* [WORK ORDER]: Print out every record exactly as it appears.

* [INPUT DATA]:
■ ■ ■
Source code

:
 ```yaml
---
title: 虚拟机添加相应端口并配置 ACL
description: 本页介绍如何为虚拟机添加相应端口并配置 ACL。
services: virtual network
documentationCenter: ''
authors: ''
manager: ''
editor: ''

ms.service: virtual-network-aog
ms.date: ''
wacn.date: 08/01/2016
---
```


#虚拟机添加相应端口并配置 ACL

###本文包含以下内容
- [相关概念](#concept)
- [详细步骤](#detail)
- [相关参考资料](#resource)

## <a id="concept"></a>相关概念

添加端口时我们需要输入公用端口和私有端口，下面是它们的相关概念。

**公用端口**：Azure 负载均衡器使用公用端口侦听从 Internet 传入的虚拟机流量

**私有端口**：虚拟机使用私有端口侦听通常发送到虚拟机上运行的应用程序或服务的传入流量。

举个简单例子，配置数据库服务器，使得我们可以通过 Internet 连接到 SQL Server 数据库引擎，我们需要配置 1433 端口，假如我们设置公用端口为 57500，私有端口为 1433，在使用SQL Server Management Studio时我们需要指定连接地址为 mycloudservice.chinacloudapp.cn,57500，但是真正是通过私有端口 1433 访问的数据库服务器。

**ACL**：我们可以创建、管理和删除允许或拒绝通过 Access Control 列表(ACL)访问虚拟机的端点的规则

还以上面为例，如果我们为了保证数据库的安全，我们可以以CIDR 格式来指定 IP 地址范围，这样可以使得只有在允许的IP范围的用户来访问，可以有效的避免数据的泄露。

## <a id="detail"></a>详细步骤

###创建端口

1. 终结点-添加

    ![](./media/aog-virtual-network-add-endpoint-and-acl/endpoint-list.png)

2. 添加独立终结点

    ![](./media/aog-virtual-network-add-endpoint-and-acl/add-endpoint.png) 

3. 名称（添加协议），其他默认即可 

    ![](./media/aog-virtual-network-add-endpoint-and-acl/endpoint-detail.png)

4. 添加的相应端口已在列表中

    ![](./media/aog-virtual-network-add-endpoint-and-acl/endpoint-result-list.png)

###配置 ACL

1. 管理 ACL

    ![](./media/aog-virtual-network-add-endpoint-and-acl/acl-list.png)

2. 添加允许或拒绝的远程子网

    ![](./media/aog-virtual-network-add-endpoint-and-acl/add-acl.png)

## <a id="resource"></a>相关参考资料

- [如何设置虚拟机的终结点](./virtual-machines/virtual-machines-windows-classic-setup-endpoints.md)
■ ■ ■
* [SOLUTION TO THIS EXERCISE]:
Source code

:
 ```yaml
---
title: 虚拟机添加相应端口并配置 ACL
description: 本页介绍如何为虚拟机添加相应端口并配置 ACL。
services: virtual network
documentationCenter: ''
authors: ''
manager: ''
editor: ''

ms.service: virtual-network-aog
ms.date: ''
wacn.date: 08/01/2016
---
```


#虚拟机添加相应端口并配置 ACL

###本文包含以下内容
- [相关概念](#concept)
- [详细步骤](#detail)
- [相关参考资料](#resource)

## <a id="concept"></a>相关概念

添加端口时我们需要输入公用端口和私有端口，下面是它们的相关概念。

**公用端口**：Azure 负载均衡器使用公用端口侦听从 Internet 传入的虚拟机流量

**私有端口**：虚拟机使用私有端口侦听通常发送到虚拟机上运行的应用程序或服务的传入流量。

举个简单例子，配置数据库服务器，使得我们可以通过 Internet 连接到 SQL Server 数据库引擎，我们需要配置 1433 端口，假如我们设置公用端口为 57500，私有端口为 1433，在使用SQL Server Management Studio时我们需要指定连接地址为 mycloudservice.chinacloudapp.cn,57500，但是真正是通过私有端口 1433 访问的数据库服务器。

**ACL**：我们可以创建、管理和删除允许或拒绝通过 Access Control 列表(ACL)访问虚拟机的端点的规则

还以上面为例，如果我们为了保证数据库的安全，我们可以以CIDR 格式来指定 IP 地址范围，这样可以使得只有在允许的IP范围的用户来访问，可以有效的避免数据的泄露。

## <a id="detail"></a>详细步骤

###创建端口

1. 终结点-添加

    ![](./media/aog-virtual-network-add-endpoint-and-acl/endpoint-list.png)

2. 添加独立终结点

    ![](./media/aog-virtual-network-add-endpoint-and-acl/add-endpoint.png) 

3. 名称（添加协议），其他默认即可 

    ![](./media/aog-virtual-network-add-endpoint-and-acl/endpoint-detail.png)

4. 添加的相应端口已在列表中

    ![](./media/aog-virtual-network-add-endpoint-and-acl/endpoint-result-list.png)

###配置 ACL

1. 管理 ACL

    ![](./media/aog-virtual-network-add-endpoint-and-acl/acl-list.png)

2. 添加允许或拒绝的远程子网

    ![](./media/aog-virtual-network-add-endpoint-and-acl/add-acl.png)

## <a id="resource"></a>相关参考资料

- [如何设置虚拟机的终结点](./virtual-machines/virtual-machines-windows-classic-setup-endpoints.md)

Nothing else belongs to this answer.